----- DATA FOR REVIEW -----

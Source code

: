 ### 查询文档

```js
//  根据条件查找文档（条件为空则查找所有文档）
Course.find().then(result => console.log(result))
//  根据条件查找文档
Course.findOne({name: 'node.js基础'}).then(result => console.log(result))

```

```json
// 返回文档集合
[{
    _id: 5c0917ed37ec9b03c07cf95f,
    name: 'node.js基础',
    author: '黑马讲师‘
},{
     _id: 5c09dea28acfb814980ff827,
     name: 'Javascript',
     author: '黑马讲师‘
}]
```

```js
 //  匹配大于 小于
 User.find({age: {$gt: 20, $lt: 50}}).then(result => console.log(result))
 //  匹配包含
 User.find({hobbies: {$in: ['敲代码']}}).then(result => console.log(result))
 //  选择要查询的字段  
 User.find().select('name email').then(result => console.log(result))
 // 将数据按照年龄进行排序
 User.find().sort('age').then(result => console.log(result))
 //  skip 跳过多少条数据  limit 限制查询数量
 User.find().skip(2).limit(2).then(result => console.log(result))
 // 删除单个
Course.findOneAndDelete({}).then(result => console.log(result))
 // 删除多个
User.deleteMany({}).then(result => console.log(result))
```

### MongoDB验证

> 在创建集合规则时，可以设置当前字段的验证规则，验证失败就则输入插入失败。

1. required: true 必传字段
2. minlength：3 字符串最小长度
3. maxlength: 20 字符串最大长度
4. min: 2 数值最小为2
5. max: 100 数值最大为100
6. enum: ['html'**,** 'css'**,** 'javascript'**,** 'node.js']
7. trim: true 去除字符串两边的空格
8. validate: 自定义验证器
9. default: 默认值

-----
----- DATA FOR REVIEW -----

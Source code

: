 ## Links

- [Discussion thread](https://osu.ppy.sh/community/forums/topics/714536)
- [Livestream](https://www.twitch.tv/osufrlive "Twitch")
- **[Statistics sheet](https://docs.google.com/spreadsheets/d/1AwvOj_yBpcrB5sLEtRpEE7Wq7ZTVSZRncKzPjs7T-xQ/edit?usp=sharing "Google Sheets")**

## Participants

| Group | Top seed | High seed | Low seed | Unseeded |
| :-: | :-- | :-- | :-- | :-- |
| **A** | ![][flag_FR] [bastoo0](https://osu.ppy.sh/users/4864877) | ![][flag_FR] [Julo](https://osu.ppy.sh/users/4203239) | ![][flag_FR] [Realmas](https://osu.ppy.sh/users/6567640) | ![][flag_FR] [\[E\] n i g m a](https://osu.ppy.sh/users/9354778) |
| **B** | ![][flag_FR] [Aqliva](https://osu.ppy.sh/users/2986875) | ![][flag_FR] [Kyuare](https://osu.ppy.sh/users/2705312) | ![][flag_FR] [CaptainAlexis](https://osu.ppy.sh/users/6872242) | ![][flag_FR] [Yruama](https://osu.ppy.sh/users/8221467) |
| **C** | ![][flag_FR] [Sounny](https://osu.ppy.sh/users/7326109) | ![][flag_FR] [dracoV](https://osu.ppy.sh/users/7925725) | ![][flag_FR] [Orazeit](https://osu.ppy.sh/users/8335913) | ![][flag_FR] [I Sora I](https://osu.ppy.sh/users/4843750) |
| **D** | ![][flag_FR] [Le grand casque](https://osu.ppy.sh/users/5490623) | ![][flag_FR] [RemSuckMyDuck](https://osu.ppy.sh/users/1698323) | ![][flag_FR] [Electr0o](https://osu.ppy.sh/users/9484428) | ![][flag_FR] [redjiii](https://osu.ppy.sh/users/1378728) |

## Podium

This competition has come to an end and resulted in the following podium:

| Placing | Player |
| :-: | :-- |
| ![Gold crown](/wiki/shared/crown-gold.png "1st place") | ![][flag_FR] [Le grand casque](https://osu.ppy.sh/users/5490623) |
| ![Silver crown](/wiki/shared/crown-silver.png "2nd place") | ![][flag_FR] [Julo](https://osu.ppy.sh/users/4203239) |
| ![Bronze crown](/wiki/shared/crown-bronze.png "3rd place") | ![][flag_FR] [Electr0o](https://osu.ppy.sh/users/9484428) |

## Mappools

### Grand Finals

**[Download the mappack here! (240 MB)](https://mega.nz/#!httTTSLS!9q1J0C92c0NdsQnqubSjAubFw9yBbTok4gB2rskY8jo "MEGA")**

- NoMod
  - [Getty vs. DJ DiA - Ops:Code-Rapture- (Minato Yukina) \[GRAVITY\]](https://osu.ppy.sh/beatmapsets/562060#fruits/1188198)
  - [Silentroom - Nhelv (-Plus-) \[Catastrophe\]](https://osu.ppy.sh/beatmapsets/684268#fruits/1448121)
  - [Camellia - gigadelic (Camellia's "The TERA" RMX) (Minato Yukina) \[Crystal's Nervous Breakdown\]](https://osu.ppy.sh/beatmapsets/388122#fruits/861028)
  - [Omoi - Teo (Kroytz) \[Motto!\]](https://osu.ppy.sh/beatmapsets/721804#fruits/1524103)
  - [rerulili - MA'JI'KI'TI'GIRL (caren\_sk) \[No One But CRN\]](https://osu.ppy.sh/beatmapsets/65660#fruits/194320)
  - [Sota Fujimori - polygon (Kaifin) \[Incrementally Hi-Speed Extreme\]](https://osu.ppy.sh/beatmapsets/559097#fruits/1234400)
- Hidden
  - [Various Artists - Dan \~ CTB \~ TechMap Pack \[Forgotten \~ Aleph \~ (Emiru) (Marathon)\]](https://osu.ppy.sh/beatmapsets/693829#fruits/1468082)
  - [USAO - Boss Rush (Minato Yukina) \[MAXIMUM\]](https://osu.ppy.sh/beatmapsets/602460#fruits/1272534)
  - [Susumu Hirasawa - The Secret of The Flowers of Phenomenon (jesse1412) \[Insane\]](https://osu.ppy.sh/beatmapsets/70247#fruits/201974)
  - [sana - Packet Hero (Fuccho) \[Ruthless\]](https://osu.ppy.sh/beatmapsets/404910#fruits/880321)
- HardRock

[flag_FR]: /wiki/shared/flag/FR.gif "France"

-----

- WHAT NEEDS TO BE DONE -
The answer must consist of every line from the records above that holds "then".

- REPLY TO THE TASK -
Course.find().then(result => console.log(result))
Course.findOne({name: 'node.js基础'}).then(result => console.log(result))
 User.find({age: {$gt: 20, $lt: 50}}).then(result => console.log(result))
 User.find({hobbies: {$in: ['敲代码']}}).then(result => console.log(result))
 User.find().select('name email').then(result => console.log(result))
 User.find().sort('age').then(result => console.log(result))
 User.find().skip(2).limit(2).then(result => console.log(result))
Course.findOneAndDelete({}).then(result => console.log(result))
User.deleteMany({}).then(result => console.log(result))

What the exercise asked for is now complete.